Currently used siRNAs are 19 to 29 nucleotides in length. Short siRNAs may tend to bind more non-specifically, but siRNAs with 19 to 25 nucleotides show similar efficiency in gene silencing. Short siRNAs are preferred because longer siRNAs can provoke an inflammatory antiviral immune response. However, the introduction of chemical nucleotide modifications is now effective in preventing this unwanted side effect.
Many studies have disclosed the direct correlation between local target secondary structure and target site accessibility on RNAi efficiency, although long-standing controversy regarding the effect of target mRNA structure on siRNA efficiency. In this case, the 5' UTR and 3' UTR of mRNA and sequences close to the start codon are not recommended as siRNA targets because binding of regulatory proteins in this region may impede RISC binding and thus silencing effects. Instead, it is recommended to select regions in the open reading frame approximately 50 to 100 nucleotides downstream of the start codon. In addition, siRNAs closer to the start codon appear to be more efficient than siRNAs further downstream.
RNA molecules must be considered to be unstable and prone to rapid enzymatic and nonenzymatic degradation. The half-life of unmodified bare siRNAs in blood flow is only about 5 min, and only a few cell types such as neurons or retinal ganglion cells can take up naked siRNAs. Therefore, the development of delivery strategies has been a major bottleneck for the use of siRNAs in vivo.
The future of siRNA
- Metabolic disease
Nedosiran (DCR-PHXC; Dicerna Therapeutics) is another drug developed for the treatment of PH. It specifically inhibits the expression of major LDH isoforms in the liver. Cemdisiran is another liver-targeting GalNAc-siRNA drug that results in the knockdown of complement 5 (C5) protein.
Hemophilia A and B are indications for fitusiran (ALN-AT3), a GalNAc-siRNA conjugate targeting SERPINC1 mRNA.
- Infectious diseases
The siRNA drug RG6346 mediates the selective knockdown of the hepatitis B surface antigen required for the hepatitis B virus life cycle in hepatocytes.

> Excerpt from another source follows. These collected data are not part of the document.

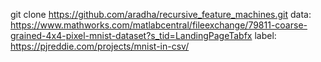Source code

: git clone https://github.com/aradha/recursive_feature_machines.git
data:
https://www.mathworks.com/matlabcentral/fileexchange/79811-coarse-grained-4x4-pixel-mnist-dataset?s_tid=LandingPageTabfx
label:
https://pjreddie.com/projects/mnist-in-csv/
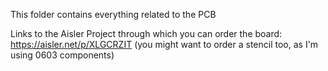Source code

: This folder contains everything related to the PCB 

Links to the Aisler Project through which you can order the board:  
https://aisler.net/p/XLGCRZIT (you might want to order a stencil too, as I'm using 0603 components)

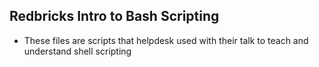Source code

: ## Redbricks Intro to Bash Scripting

* These files are scripts that helpdesk used with their talk to teach and understand shell scripting

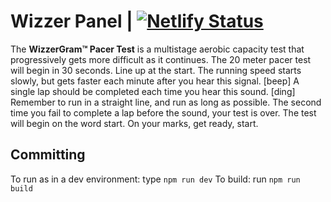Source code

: # Wizzer Panel | [![Netlify Status](https://api.netlify.com/api/v1/badges/e8bc45bb-419e-4815-95d8-1026d5f2cf5a/deploy-status)](https://app.netlify.com/sites/wizzer-panel/deploys)
The **WizzerGram™ Pacer Test** is a multistage aerobic capacity test that progressively gets more difficult as it continues. The 20 meter pacer test will begin in 30 seconds. Line up at the start. The running speed starts slowly, but gets faster each minute after you hear this signal. [beep] A single lap should be completed each time you hear this sound. [ding] Remember to run in a straight line, and run as long as possible. The second time you fail to complete a lap before the sound, your test is over. The test will begin on the word start. On your marks, get ready, start.
## Committing
To run as in a dev environment: type `npm run dev`
To build: run `npm run build`
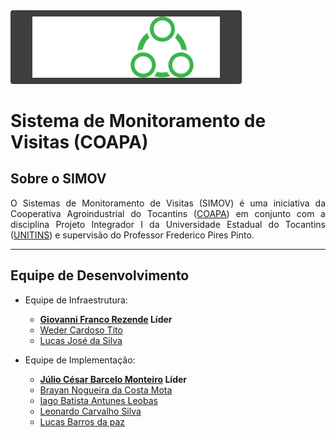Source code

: <img src="public/images/logo.svg" alt="Sistema de Monitoramento de Visitas" width="300" style="background-color: #3e3e3e; border-radius: 4px; padding: 10px 35px"/>

# Sistema de Monitoramento de Visitas (COAPA)

## Sobre o SIMOV

<div style="text-align: justify">O Sistemas de Monitoramento de Visitas (SIMOV) é uma iniciativa da Cooperativa Agroindustrial do Tocantins (<a href="https://www.coapa.com.br/">COAPA</a>) em conjunto com a disciplina Projeto Integrador I da Universidade Estadual do Tocantins (<a href="https://www.unitins.br/nPortal/">UNITINS</a>) e supervisão do Professor Frederico Pires Pinto.</div>

--- 
## Equipe de Desenvolvimento

* Equipe de Infraestrutura:
	- <span style="font-weight:bold">[Giovanni Franco Rezende](https://github.com/giovannifranco1) Líder</span>
	- [Weder Cardoso Tito](https://github.com/WederTito)
	- [Lucas José da Silva](https://github.com/LucasJoseds)
	
* Equipe de Implementação:
	- <span style="font-weight: bold">[Júlio César Barcelo Monteiro](https://github.com/JulCzar) Líder</span> 
	- [Brayan Nogueira da Costa Mota](https://github.com/BrayanMota)
	- [Iago Batista Antunes Leobas](https://github.com/IagoLeobas)
	- [Leonardo Carvalho Silva](https://github.com/leocs000)
	- [Lucas Barros da paz](https://github.com/lucasbarrosz)


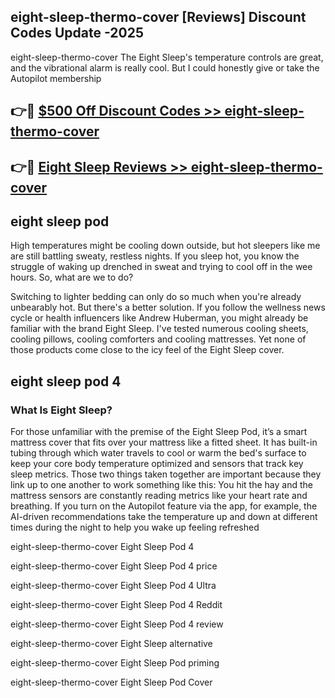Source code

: ## eight-sleep-thermo-cover [Reviews​] Discount Codes Update -2025

eight-sleep-thermo-cover The Eight Sleep's temperature controls are great, and the vibrational alarm is really cool. But I could honestly give or take the Autopilot membership

## 👉🔴 [$500 Off Discount Codes >> eight-sleep-thermo-cover](http://download.freeplayer.one?title=eight-sleep-thermo-cover&ref=18-ES)

## 👉🔴 [Eight Sleep Reviews >> eight-sleep-thermo-cover](http://download.freeplayer.one?title=eight-sleep-thermo-cover&ref=18-ES)

## eight sleep pod

High temperatures might be cooling down outside, but hot sleepers like me are still battling sweaty, restless nights. If you sleep hot, you know the struggle of waking up drenched in sweat and trying to cool off in the wee hours. So, what are we to do?

Switching to lighter bedding can only do so much when you're already unbearably hot. But there's a better solution. If you follow the wellness news cycle or health influencers like Andrew Huberman, you might already be familiar with the brand Eight Sleep. I've tested numerous cooling sheets, cooling pillows, cooling comforters and cooling mattresses. Yet none of those products come close to the icy feel of the Eight Sleep cover.

## eight sleep pod 4

### What Is Eight Sleep?

For those unfamiliar with the premise of the Eight Sleep Pod, it’s a smart mattress cover that fits over your mattress like a fitted sheet. It has built-in tubing through which water travels to cool or warm the bed's surface to keep your core body temperature optimized and sensors that track key sleep metrics. Those two things taken together are important because they link up to one another to work something like this: You hit the hay and the mattress sensors are constantly reading metrics like your heart rate and breathing. If you turn on the Autopilot feature via the app, for example, the AI-driven recommendations take the temperature up and down at different times during the night to help you wake up feeling refreshed

eight-sleep-thermo-cover Eight Sleep Pod 4

eight-sleep-thermo-cover Eight Sleep Pod 4 price

eight-sleep-thermo-cover Eight Sleep Pod 4 Ultra

eight-sleep-thermo-cover Eight Sleep Pod 4 Reddit

eight-sleep-thermo-cover Eight Sleep Pod 4 review

eight-sleep-thermo-cover Eight Sleep alternative

eight-sleep-thermo-cover Eight Sleep Pod priming

eight-sleep-thermo-cover Eight Sleep Pod Cover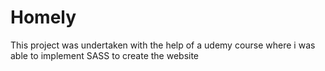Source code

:# Homely
This project was undertaken with the help of a udemy course where i was able to implement SASS to create the website 
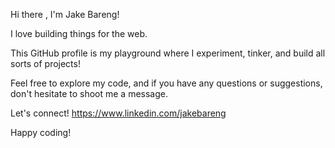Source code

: Hi there , I'm Jake Bareng!

I love building things for the web.

This GitHub profile is my playground where I experiment, tinker, and build all sorts of projects!

Feel free to explore my code, and if you have any questions or suggestions, don't hesitate to shoot me a message.

Let's connect!
https://www.linkedin.com/jakebareng

Happy coding!
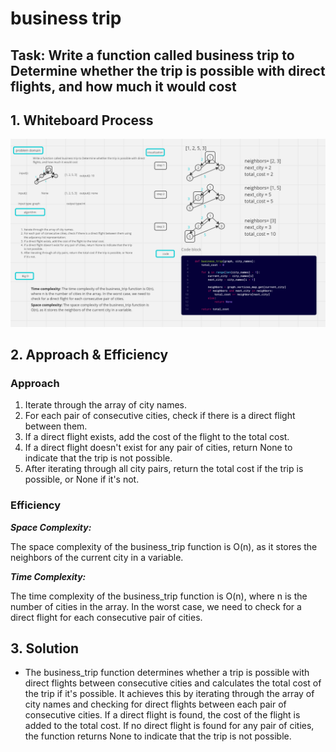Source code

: # business trip

## Task: Write a function called business trip to Determine whether the trip is possible with direct flights, and how much it would cost

## 1. Whiteboard Process

![image](./assets/Screenshot%202023-08-15%20044317.png)

## 2. Approach & Efficiency

### Approach

1. Iterate through the array of city names.
2. For each pair of consecutive cities, check if there is a direct flight between them.
3. If a direct flight exists, add the cost of the flight to the total cost.
4. If a direct flight doesn't exist for any pair of cities, return None to indicate that the trip is not possible.
5. After iterating through all city pairs, return the total cost if the trip is possible, or None if it's not.

### Efficiency

***Space Complexity:***

 The space complexity of the business_trip function is O(n), as it stores the neighbors of the current city in a variable.

***Time Complexity:***

The time complexity of the business_trip function is O(n), where n is the number of cities in the array. In the worst case, we need to check for a direct flight for each consecutive pair of cities.

## 3. Solution

* The business_trip function determines whether a trip is possible with direct flights between consecutive cities and calculates the total cost of the trip if it's possible. It achieves this by iterating through the array of city names and checking for direct flights between each pair of consecutive cities. If a direct flight is found, the cost of the flight is added to the total cost. If no direct flight is found for any pair of cities, the function returns None to indicate that the trip is not possible.
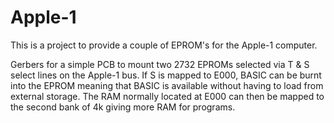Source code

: # Apple-1

This is a project to provide a couple of EPROM's for the Apple-1 computer.

Gerbers for a simple PCB to mount two 2732 EPROMs selected via T & S select lines on the Apple-1 bus. If S is mapped to E000, BASIC can be burnt into the
EPROM meaning that BASIC is available without having to load from external storage.
The RAM normally located at E000 can then be mapped to the second bank of 4k giving more RAM for programs.

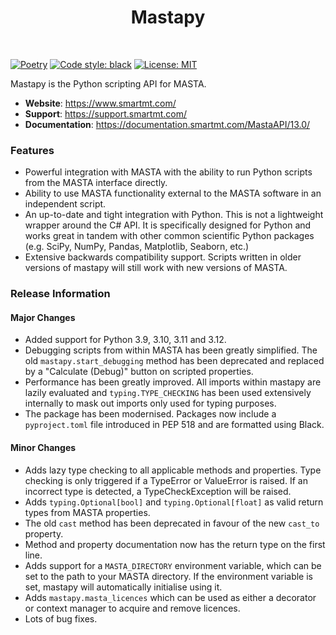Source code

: <h1 align="center">
Mastapy
</h1><br>

[![Poetry](https://img.shields.io/endpoint?url=https://python-poetry.org/badge/v0.json)](https://python-poetry.org/) [![Code style: black](https://img.shields.io/badge/code%20style-black-000000.svg)](https://github.com/psf/black) [![License: MIT](https://img.shields.io/badge/License-MIT-yellow.svg)](https://opensource.org/licenses/MIT)

Mastapy is the Python scripting API for MASTA.

- **Website**: https://www.smartmt.com/
- **Support**: https://support.smartmt.com/
- **Documentation**: https://documentation.smartmt.com/MastaAPI/13.0/

### Features

- Powerful integration with MASTA with the ability to run Python scripts from the MASTA interface directly.
- Ability to use MASTA functionality external to the MASTA software in an independent script.
- An up-to-date and tight integration with Python. This is not a lightweight wrapper around the C# API. It is specifically designed for Python and works great in tandem with other common scientific Python packages (e.g. SciPy, NumPy, Pandas, Matplotlib, Seaborn, etc.)
- Extensive backwards compatibility support. Scripts written in older versions of mastapy will still work with new versions of MASTA.

### Release Information

#### Major Changes
- Added support for Python 3.9, 3.10, 3.11 and 3.12.
- Debugging scripts from within MASTA has been greatly simplified. The old `mastapy.start_debugging` method has been deprecated and replaced by a "Calculate (Debug)" button on scripted properties.
- Performance has been greatly improved. All imports within mastapy are lazily evaluated and `typing.TYPE_CHECKING` has been used extensively internally to mask out imports only used for typing purposes.
- The package has been modernised. Packages now include a `pyproject.toml` file introduced in PEP 518 and are formatted using Black.
  
#### Minor Changes
- Adds lazy type checking to all applicable methods and properties. Type checking is only triggered if a TypeError or ValueError is raised. If an incorrect type is detected, a TypeCheckException will be raised.
- Adds `typing.Optional[bool]` and `typing.Optional[float]` as valid return types from MASTA properties.
- The old `cast` method has been deprecated in favour of the new `cast_to` property.
- Method and property documentation now has the return type on the first line.
- Adds support for a `MASTA_DIRECTORY` environment variable, which can be set to the path to your MASTA directory. If the environment variable is set, mastapy will automatically initialise using it.
- Adds `mastapy.masta_licences` which can be used as either a decorator or context manager to acquire and remove licences.
- Lots of bug fixes.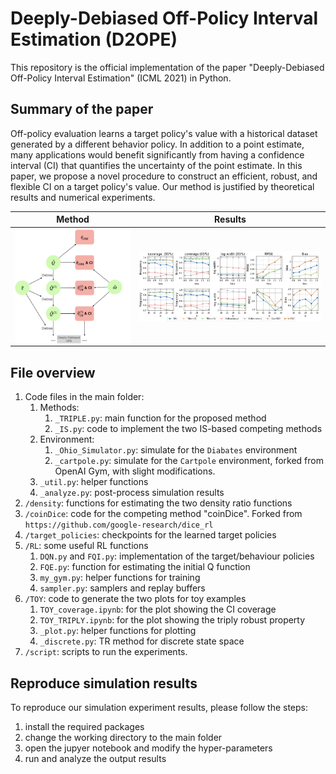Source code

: # Deeply-Debiased Off-Policy Interval Estimation (D2OPE)

This repository is the official implementation of the paper "Deeply-Debiased Off-Policy Interval Estimation" (ICML 2021) in Python.


## Summary of the paper

Off-policy evaluation learns a target policy's value with a historical dataset generated by a different behavior policy. In addition to a point estimate, many applications would benefit significantly from having a confidence interval (CI) that quantifies the uncertainty of the point estimate. In this paper, we propose a novel procedure to construct an efficient, robust, and flexible CI on a target policy's value. Our method is justified by theoretical results and numerical experiments.


| Method | Results |
| :-------:    |         :-------: |
| <img align="center" src="diagram.png" alt="drawing" width="300">   | <img align="center" src="ohio_all.png" alt="drawing" width="500" >  


## File overview
1. Code files in the main folder: 
    1. Methods: 
        1. `_TRIPLE.py`: main function for the proposed method
        1. `_IS.py`: code to implement the two IS-based competing methods
    2. Environment:
        1. `_Ohio_Simulator.py`: simulate for the `Diabates` environment
        3. `_cartpole.py`: simulate for the `Cartpole` environment, forked from OpenAI Gym,
with slight modifications. 
    4. `_util.py`: helper functions
    5. `_analyze.py`: post-process simulation results
2. `/density`: functions for estimating the two density ratio functions
3. `/coinDice`: code for the competing method "coinDice". Forked from `https://github.com/google-research/dice_rl`
4. `/target_policies`: checkpoints for the learned target policies
3. `/RL`: some useful RL functions
    1. `DQN.py` and `FQI.py`: implementation of the target/behaviour policies
    2. `FQE.py`: function for estimating the initial Q function
    4. `my_gym.py`: helper functions for training
    5. `sampler.py`: samplers and replay buffers
3. `/TOY`: code to generate the two plots for toy examples
    1. `TOY_coverage.ipynb`: for the plot showing the CI coverage
    2. `TOY_TRIPLY.ipynb`: for the plot showing the triply robust property
    3. `_plot.py`: helper functions for plotting
    4. `_discrete.py`: TR method for discrete state space
4. `/script`: scripts to run the experiments. 

## Reproduce simulation results
To reproduce our simulation experiment results, please follow the steps:

1. install the required packages 
2. change the working directory to the main folder
3. open the jupyer notebook and modify the hyper-parameters
4. run and analyze the output results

Mutant KRAS is the most prominent oncogenic driver in many cancers. siRNA targeting the KRAS G12D mutant has been formulated in a biodegradable polymer matrix for sustained local release (LODER; The topical drug EluteR).
- Eye disease
Several siRNA drug developments have been investigated for eye diseases. These include glaucoma, age-related macular degeneration (AMD), dry eye (dry eye syndrome), diabetic macular edema (DME), and various inherited retinal diseases.
More than two decades after the discovery of RNAi, siRNA drugs have opened new avenues for innovative therapies for many diseases. Although there are several significant challenges and limitations, including siRNA delivery and side effects, that have slowed the clinical translation of this novel class of pharmacological compounds, several siRNA drugs have been approved for clinical use and several more are in late-stage clinical studies. siRNA targeting any target gene also highlights the need to identify the best target.
- Friedrich M; et al.Therapeutic siRNA: State-of-the-Art and Future Perspectives. 2022 Sep; 36(5): 549-571.